REQUIRED ACTION
Across the listing, tally the lines in which the word "return" occurs, then report the tally alone.

DATA EXTRACT
▼
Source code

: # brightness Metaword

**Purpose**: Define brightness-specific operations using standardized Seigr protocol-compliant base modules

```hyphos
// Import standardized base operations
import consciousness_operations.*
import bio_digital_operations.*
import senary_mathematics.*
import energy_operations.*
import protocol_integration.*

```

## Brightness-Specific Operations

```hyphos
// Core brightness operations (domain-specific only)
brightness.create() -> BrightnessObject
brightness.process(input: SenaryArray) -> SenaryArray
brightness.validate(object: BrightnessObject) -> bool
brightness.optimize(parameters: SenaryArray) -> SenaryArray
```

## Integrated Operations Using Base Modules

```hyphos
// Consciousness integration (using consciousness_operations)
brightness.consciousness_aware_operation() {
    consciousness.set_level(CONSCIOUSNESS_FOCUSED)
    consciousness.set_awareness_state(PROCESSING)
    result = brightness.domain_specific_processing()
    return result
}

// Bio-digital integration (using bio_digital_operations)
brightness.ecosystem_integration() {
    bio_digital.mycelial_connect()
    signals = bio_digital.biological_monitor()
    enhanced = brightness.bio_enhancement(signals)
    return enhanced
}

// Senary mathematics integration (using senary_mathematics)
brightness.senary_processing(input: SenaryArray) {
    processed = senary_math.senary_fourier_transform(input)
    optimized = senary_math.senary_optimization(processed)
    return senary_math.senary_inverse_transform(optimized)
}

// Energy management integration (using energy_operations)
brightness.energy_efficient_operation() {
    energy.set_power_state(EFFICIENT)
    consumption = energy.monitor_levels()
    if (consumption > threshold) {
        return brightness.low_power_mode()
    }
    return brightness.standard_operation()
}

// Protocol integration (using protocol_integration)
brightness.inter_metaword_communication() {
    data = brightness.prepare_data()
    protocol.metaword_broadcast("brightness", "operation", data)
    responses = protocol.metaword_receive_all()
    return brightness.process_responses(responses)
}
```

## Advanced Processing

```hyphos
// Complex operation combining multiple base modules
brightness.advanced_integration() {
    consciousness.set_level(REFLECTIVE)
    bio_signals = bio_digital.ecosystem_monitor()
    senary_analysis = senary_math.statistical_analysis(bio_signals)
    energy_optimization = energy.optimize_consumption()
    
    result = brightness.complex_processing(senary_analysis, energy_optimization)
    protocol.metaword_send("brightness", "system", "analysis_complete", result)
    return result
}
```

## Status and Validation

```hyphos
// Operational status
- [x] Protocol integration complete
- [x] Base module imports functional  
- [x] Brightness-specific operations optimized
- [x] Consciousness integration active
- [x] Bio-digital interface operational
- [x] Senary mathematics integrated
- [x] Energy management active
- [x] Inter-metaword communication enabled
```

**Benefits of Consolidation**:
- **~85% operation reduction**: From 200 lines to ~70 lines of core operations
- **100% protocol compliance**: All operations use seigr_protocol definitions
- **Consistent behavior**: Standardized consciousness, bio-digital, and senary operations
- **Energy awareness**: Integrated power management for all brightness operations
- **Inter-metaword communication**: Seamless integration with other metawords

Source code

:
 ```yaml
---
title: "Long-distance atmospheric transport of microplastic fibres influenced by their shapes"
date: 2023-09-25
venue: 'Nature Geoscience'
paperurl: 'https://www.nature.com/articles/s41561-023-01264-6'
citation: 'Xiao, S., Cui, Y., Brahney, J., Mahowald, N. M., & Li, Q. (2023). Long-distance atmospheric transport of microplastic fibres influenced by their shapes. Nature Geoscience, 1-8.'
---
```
▲
▼
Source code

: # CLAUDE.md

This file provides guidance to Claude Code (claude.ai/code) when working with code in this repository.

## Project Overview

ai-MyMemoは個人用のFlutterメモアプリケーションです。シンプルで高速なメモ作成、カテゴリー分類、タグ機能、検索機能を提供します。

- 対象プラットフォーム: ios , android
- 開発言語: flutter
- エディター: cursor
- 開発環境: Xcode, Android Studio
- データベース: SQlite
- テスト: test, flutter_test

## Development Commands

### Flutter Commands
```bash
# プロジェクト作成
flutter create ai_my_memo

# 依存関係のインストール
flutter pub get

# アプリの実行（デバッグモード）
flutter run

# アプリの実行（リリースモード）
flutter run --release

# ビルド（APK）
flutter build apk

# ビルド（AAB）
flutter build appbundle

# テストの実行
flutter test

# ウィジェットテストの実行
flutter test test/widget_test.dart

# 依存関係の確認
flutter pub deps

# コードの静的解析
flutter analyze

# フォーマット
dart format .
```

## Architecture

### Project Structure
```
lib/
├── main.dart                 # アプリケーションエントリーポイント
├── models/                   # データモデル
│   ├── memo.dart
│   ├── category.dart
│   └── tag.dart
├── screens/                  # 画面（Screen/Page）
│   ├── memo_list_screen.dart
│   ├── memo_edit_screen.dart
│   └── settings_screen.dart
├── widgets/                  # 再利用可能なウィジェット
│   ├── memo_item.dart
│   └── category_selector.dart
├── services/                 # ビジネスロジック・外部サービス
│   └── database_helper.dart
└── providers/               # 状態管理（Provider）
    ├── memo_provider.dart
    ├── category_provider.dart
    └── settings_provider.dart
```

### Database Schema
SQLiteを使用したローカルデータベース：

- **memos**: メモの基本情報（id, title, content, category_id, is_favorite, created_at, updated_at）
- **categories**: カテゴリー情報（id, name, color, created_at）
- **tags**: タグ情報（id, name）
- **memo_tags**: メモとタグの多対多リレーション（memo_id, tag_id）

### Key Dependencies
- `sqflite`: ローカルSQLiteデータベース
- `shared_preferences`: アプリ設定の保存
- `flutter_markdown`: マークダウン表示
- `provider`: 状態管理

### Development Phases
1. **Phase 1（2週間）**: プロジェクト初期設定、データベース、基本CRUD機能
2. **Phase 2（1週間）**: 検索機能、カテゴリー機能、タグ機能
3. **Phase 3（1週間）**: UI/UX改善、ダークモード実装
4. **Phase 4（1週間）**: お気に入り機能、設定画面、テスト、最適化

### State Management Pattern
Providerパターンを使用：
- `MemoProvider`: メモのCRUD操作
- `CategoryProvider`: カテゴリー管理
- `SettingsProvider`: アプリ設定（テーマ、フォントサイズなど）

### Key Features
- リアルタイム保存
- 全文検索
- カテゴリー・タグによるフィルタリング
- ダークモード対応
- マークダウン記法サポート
▲
FINISHED TASK
7